Fire behavior and fire danger models integrate a range of antecedent fuel moisture lag periods to determine flammability, some among the indicators studied here. Generally, that flammability is represented with models that estimate spread rates, fireline intensity, cumulative heat per unit area, and fuel consumption. These models have been in use for decades and have no apparent updates or replacements in the future. They are not designed for plug-and-play replacements. It is important to determine how new findings like these can help inform those models as they continue to be used. For example, transforming VPD into an improved FFMC could be a major advancement. However, unless models that represent wildland flammability conditions are designed to utilize these new indicators or the indicators are formulated to better fit as model inputs, they will continue to fall short in utility for fire management decisions.
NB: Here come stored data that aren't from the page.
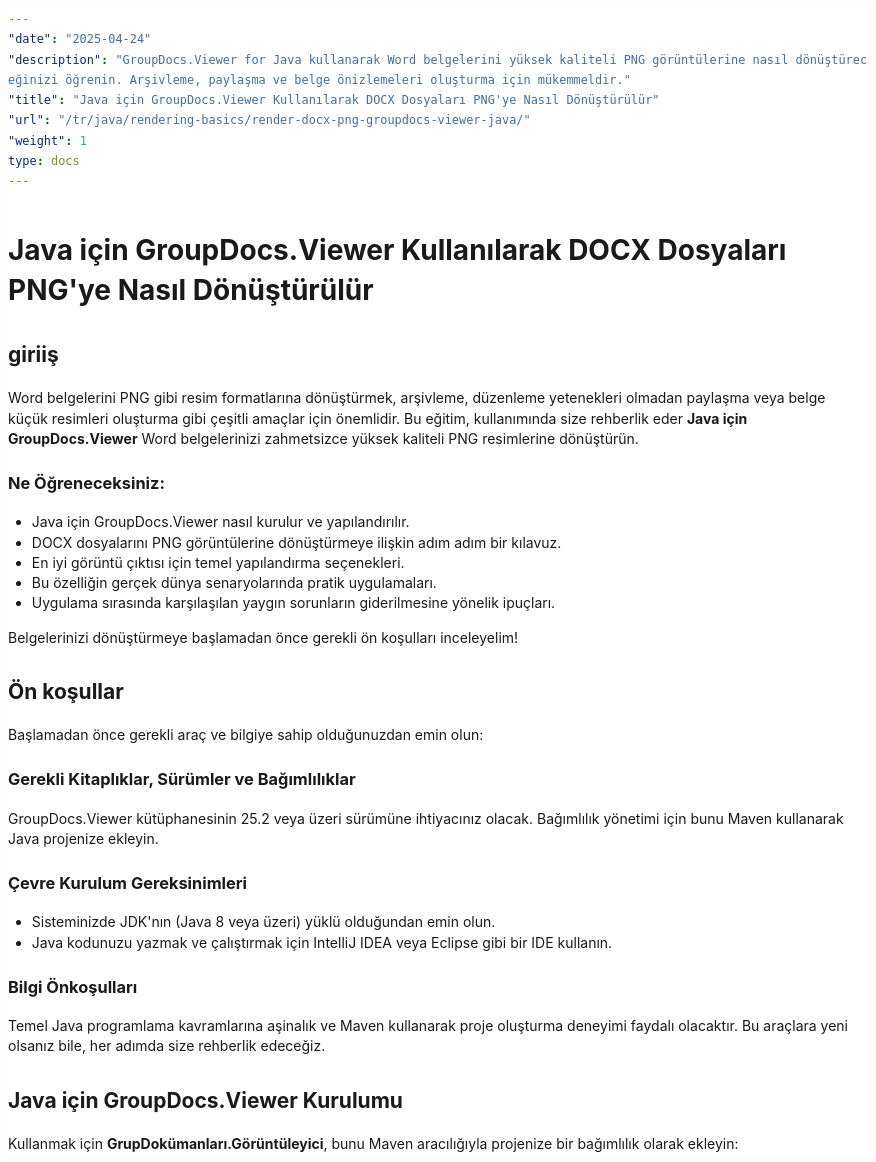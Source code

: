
 ```yaml
---
"date": "2025-04-24"
"description": "GroupDocs.Viewer for Java kullanarak Word belgelerini yüksek kaliteli PNG görüntülerine nasıl dönüştüreceğinizi öğrenin. Arşivleme, paylaşma ve belge önizlemeleri oluşturma için mükemmeldir."
"title": "Java için GroupDocs.Viewer Kullanılarak DOCX Dosyaları PNG'ye Nasıl Dönüştürülür"
"url": "/tr/java/rendering-basics/render-docx-png-groupdocs-viewer-java/"
"weight": 1
type: docs
---
```

# Java için GroupDocs.Viewer Kullanılarak DOCX Dosyaları PNG'ye Nasıl Dönüştürülür

## giriiş

Word belgelerini PNG gibi resim formatlarına dönüştürmek, arşivleme, düzenleme yetenekleri olmadan paylaşma veya belge küçük resimleri oluşturma gibi çeşitli amaçlar için önemlidir. Bu eğitim, kullanımında size rehberlik eder **Java için GroupDocs.Viewer** Word belgelerinizi zahmetsizce yüksek kaliteli PNG resimlerine dönüştürün.

### Ne Öğreneceksiniz:
- Java için GroupDocs.Viewer nasıl kurulur ve yapılandırılır.
- DOCX dosyalarını PNG görüntülerine dönüştürmeye ilişkin adım adım bir kılavuz.
- En iyi görüntü çıktısı için temel yapılandırma seçenekleri.
- Bu özelliğin gerçek dünya senaryolarında pratik uygulamaları.
- Uygulama sırasında karşılaşılan yaygın sorunların giderilmesine yönelik ipuçları.

Belgelerinizi dönüştürmeye başlamadan önce gerekli ön koşulları inceleyelim!

## Ön koşullar

Başlamadan önce gerekli araç ve bilgiye sahip olduğunuzdan emin olun:

### Gerekli Kitaplıklar, Sürümler ve Bağımlılıklar
GroupDocs.Viewer kütüphanesinin 25.2 veya üzeri sürümüne ihtiyacınız olacak. Bağımlılık yönetimi için bunu Maven kullanarak Java projenize ekleyin.

### Çevre Kurulum Gereksinimleri
- Sisteminizde JDK'nın (Java 8 veya üzeri) yüklü olduğundan emin olun.
- Java kodunuzu yazmak ve çalıştırmak için IntelliJ IDEA veya Eclipse gibi bir IDE kullanın.

### Bilgi Önkoşulları
Temel Java programlama kavramlarına aşinalık ve Maven kullanarak proje oluşturma deneyimi faydalı olacaktır. Bu araçlara yeni olsanız bile, her adımda size rehberlik edeceğiz.

## Java için GroupDocs.Viewer Kurulumu
Kullanmak için **GrupDokümanları.Görüntüleyici**, bunu Maven aracılığıyla projenize bir bağımlılık olarak ekleyin:
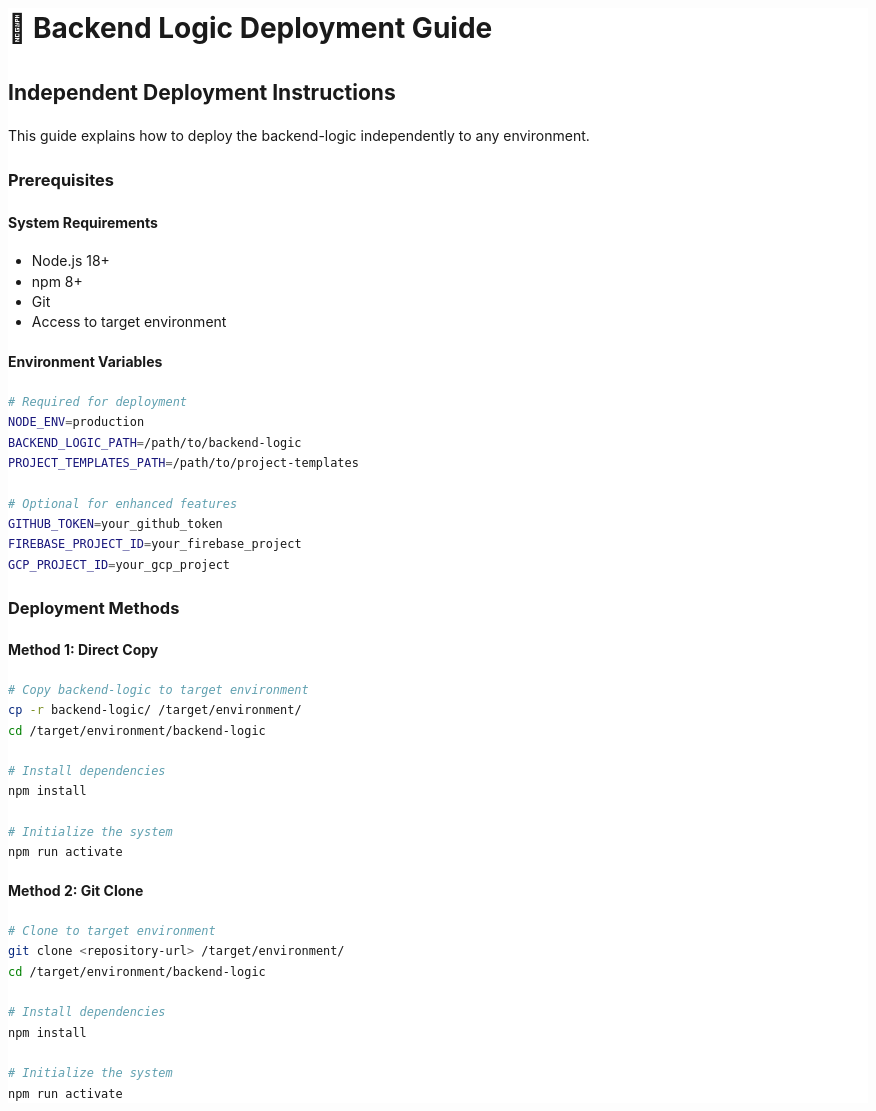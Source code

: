 # 🚀 Backend Logic Deployment Guide

## **Independent Deployment Instructions**

This guide explains how to deploy the backend-logic independently to any environment.

### **Prerequisites**

#### **System Requirements**
- Node.js 18+ 
- npm 8+
- Git
- Access to target environment

#### **Environment Variables**
```bash
# Required for deployment
NODE_ENV=production
BACKEND_LOGIC_PATH=/path/to/backend-logic
PROJECT_TEMPLATES_PATH=/path/to/project-templates

# Optional for enhanced features
GITHUB_TOKEN=your_github_token
FIREBASE_PROJECT_ID=your_firebase_project
GCP_PROJECT_ID=your_gcp_project
```

### **Deployment Methods**

#### **Method 1: Direct Copy**
```bash
# Copy backend-logic to target environment
cp -r backend-logic/ /target/environment/
cd /target/environment/backend-logic

# Install dependencies
npm install

# Initialize the system
npm run activate
```

#### **Method 2: Git Clone**
```bash
# Clone to target environment
git clone <repository-url> /target/environment/
cd /target/environment/backend-logic

# Install dependencies
npm install

# Initialize the system
npm run activate
```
This evaluation recognizes several questions and issues that require further exploration and analysis. They follow three lines: one that recognizes a critical data gap, another that identifies resources and indices not considered here, and one that considers how further refinements in the analysis could produce additional insight. Understanding of temporal and spatial distribution of precipitation is limited in Alaska, as modeled reanalysis representations show problematic bias and there are not enough surface observations to represent it. As a result, assumptions about its mitigating influence are affected by models developed for and data collected from much different environments. Improvements in remote sensing and more sophisticated modeling could help better inform analyses that are impacted by this critical factor. Preliminary examination of the new European Centre for Medium-Range Weather Forecasts ERA5 reanalysis [
35] suggests that it may produce better results for high latitude Alaska due to reduced bias in its processes. Spatial resolution at 20 km or finer, histories dating to at least 1981, and data available provisionally with just a 2- to 5-day time lag are all desirable factors for monitoring fire indices. With an increasing number of new ways to evaluate atmospheric influences, interest in a wide range of indicators that could be used for assessing landscape flammability is significant. It would have been valuable to include NFDRS Energy Release Component in the evaluation if the calculations had been accessible. Finally, the promise of radar-based remote sensing being integrated into the Evaporative Stress Index suggests that it could bring important initialization information to bear on modeled results and therefore warrants future evaluation. While this comparative review evaluated all indices across the 6-month Alaska snow-free period, subseasonal differences are known to be represented differently among the indices evaluated. All of these questions, as well as advancements not yet identified, suggest that further work is necessary and that interest among fire managers will be ongoing.